Making AI Work Smarter, Not Harder
Generative AI is a fantastic tool, but it's only as effective as the input we provide it. ShellPromptor ensures that I’m feeding the AI the best possible context without wasting time on repetitive tasks. In a typical week, I’ve saved hours that would have otherwise gone to manually collecting and explaining the project details over and over again.
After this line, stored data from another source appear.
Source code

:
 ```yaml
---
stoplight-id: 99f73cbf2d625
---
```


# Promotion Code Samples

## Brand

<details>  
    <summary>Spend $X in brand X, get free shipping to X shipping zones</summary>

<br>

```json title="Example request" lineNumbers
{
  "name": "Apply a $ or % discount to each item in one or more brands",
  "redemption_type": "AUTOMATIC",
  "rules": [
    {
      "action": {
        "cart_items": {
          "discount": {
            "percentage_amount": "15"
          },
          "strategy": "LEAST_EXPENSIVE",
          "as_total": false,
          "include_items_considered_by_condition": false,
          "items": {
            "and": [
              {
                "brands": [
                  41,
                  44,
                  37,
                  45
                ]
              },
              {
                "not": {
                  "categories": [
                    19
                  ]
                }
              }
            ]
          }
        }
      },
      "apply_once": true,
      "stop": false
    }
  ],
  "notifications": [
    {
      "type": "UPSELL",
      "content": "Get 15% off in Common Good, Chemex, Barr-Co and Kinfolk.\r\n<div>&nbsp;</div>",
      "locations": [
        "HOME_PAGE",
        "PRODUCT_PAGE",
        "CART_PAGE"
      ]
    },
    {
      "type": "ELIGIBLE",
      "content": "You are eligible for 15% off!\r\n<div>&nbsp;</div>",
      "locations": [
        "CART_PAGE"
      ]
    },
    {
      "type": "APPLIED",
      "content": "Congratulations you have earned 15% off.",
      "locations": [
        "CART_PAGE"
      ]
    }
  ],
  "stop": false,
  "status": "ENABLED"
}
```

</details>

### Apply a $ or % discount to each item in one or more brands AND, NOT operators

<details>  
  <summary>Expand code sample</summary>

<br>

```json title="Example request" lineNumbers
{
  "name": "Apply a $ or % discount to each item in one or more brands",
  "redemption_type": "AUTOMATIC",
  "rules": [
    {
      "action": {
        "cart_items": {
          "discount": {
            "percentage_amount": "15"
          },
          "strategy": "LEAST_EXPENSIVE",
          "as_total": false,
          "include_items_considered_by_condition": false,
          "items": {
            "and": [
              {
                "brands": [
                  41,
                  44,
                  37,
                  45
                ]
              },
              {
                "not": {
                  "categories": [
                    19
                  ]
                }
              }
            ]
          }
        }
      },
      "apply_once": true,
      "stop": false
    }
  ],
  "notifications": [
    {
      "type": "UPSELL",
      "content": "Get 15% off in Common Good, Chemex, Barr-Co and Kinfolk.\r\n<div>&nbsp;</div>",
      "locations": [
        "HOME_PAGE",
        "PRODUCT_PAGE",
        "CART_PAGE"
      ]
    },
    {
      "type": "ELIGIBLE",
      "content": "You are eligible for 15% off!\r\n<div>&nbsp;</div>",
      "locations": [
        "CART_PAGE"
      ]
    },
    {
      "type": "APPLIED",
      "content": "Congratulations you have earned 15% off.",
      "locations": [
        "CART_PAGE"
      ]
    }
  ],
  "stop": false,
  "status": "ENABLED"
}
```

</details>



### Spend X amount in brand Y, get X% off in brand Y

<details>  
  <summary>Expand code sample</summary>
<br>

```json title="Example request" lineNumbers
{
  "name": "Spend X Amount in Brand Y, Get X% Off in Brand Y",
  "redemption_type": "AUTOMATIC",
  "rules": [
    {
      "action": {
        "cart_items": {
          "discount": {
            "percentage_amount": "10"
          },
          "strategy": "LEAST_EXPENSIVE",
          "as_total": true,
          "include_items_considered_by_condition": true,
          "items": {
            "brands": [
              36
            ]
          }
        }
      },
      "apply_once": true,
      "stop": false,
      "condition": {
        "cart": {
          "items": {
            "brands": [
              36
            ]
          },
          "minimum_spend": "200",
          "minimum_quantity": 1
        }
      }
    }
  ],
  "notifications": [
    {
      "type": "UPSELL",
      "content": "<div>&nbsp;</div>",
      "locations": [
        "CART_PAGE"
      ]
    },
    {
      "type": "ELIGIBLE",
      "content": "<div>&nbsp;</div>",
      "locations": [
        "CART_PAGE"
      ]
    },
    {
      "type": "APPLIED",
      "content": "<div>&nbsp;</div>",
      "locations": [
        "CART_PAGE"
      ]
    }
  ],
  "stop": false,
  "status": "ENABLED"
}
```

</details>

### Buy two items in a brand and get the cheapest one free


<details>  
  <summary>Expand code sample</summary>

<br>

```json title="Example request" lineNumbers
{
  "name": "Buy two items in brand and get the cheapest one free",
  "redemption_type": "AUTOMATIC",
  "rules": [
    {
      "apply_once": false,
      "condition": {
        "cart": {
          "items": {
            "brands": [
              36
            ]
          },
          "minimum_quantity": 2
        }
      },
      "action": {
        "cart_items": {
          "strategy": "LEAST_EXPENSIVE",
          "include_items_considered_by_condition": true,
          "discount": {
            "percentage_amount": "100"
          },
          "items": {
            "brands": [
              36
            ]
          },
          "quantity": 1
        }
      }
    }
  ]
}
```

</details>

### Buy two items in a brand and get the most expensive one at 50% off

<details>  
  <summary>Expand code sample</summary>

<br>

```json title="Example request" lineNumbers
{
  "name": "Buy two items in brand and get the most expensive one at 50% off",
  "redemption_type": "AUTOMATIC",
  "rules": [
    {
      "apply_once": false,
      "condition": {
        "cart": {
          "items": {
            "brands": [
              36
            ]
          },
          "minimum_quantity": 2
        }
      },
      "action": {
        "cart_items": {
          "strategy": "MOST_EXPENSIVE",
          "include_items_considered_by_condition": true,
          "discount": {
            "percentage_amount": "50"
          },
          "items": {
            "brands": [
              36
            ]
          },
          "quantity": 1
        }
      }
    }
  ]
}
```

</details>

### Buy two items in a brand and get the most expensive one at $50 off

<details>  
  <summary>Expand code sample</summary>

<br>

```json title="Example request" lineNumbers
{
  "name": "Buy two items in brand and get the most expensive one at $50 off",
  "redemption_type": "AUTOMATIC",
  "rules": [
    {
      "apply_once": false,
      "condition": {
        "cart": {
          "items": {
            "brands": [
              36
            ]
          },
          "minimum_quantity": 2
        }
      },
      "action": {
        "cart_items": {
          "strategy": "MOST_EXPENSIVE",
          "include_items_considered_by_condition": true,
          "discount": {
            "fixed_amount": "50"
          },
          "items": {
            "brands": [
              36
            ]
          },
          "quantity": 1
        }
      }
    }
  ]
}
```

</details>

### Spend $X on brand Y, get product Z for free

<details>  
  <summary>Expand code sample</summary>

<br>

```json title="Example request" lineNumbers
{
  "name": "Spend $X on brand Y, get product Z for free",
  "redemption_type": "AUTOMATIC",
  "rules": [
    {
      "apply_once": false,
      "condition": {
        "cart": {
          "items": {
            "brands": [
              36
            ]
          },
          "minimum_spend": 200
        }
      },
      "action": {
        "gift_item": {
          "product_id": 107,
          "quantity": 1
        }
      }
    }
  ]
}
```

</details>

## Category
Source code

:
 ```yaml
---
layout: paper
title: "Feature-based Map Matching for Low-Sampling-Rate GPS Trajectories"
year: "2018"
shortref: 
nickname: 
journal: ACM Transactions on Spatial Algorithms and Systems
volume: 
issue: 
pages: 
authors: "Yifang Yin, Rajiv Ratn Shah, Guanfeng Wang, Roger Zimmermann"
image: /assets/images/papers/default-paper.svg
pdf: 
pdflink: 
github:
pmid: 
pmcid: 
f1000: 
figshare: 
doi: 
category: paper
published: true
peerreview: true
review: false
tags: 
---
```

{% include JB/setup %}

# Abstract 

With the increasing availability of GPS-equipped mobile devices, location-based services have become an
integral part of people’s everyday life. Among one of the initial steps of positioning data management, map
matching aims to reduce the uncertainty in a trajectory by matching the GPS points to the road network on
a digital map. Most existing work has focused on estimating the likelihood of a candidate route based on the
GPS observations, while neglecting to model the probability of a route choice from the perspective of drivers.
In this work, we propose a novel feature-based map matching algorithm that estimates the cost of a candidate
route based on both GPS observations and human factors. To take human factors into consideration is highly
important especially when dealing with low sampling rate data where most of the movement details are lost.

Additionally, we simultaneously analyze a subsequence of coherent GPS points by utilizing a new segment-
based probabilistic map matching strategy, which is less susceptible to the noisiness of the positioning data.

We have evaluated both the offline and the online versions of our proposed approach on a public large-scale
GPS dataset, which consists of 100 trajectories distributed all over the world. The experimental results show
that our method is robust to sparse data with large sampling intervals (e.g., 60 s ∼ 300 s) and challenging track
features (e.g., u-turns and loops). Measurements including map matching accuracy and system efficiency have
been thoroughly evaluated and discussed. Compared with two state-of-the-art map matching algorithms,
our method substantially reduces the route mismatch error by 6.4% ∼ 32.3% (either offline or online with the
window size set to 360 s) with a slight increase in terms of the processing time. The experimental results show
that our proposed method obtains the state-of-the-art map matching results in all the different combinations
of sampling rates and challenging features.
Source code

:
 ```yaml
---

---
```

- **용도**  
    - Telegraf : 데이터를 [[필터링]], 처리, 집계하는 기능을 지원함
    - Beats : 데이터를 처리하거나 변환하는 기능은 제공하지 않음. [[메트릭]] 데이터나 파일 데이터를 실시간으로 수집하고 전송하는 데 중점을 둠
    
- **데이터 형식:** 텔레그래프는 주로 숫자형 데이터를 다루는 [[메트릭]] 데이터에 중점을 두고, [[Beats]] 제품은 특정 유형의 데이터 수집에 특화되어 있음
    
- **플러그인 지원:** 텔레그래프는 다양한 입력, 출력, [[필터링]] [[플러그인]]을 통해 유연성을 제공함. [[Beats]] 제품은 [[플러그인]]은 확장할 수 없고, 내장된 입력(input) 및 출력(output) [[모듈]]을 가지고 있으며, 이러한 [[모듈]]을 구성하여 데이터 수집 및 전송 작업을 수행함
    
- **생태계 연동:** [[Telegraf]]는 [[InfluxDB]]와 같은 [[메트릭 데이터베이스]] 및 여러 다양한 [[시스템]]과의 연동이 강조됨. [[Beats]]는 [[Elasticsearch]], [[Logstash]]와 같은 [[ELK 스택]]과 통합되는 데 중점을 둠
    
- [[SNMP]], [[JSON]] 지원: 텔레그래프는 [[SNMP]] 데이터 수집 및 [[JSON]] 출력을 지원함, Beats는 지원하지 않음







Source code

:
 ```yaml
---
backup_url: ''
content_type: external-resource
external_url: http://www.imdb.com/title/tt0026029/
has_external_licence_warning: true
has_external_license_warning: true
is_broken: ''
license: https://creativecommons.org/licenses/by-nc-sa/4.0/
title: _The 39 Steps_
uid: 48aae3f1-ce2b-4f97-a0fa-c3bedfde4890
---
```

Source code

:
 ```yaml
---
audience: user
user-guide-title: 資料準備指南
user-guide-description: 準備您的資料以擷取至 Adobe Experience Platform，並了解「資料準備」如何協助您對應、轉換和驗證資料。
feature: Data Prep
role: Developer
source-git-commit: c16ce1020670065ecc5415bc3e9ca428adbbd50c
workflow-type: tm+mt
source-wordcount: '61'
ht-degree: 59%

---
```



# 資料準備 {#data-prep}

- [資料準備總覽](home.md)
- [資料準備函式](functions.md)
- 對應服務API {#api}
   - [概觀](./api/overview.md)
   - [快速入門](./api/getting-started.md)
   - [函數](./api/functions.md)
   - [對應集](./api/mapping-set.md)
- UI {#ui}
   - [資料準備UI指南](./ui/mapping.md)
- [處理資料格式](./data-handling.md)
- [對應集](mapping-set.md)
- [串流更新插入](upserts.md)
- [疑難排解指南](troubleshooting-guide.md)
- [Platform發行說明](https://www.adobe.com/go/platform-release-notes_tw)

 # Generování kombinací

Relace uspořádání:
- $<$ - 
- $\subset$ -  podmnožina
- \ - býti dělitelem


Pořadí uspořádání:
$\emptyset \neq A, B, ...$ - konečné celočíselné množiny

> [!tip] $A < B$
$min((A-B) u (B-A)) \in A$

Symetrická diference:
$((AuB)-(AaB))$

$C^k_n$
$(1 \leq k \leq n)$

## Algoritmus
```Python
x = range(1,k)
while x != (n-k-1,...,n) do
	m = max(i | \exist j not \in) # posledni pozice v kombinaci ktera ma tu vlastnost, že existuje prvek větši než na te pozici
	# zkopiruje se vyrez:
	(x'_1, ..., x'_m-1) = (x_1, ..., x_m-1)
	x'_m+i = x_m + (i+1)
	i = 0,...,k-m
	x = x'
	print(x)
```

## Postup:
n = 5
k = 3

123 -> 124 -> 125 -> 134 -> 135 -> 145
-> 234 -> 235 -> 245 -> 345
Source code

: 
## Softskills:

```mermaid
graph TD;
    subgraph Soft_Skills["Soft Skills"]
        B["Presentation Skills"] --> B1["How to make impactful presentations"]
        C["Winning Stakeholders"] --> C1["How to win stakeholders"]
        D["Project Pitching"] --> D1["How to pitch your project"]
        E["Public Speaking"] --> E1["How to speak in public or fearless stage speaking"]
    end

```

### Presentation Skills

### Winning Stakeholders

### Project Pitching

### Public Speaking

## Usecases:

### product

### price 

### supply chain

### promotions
Integration in ZSH Auto-Complete
Since I love to speed up my work and Zsh is my daily driver, I added an autocomplete script to make ShellPromptor even more efficient. With the autocomplete script, you can simply type "promptor" in the CLI and use the Tab key to quickly browse through all available project options. This feature lists the Markdown files in your configured directories, allowing you to select the desired file effortlessly without having to remember exact filenames. This integration saves time and further optimizes the workflow, often cutting down prompt selection time by several minutes, making it a seamless part of my development routine.
Wrapping Up
Leveraging ShellPromptor alongside generative AI has made my coding sessions more productive, insightful, and enjoyable. The friction of "teaching" an AI every time I start a new conversation is gone—instead, I get instant, relevant help with minimal effort.
If you're working with LLMs regularly and often find yourself repeating context, I highly recommend giving ShellPromptor a try. It’s open source and easy to set up, and it might just change how you use generative AI in your day-to-day development.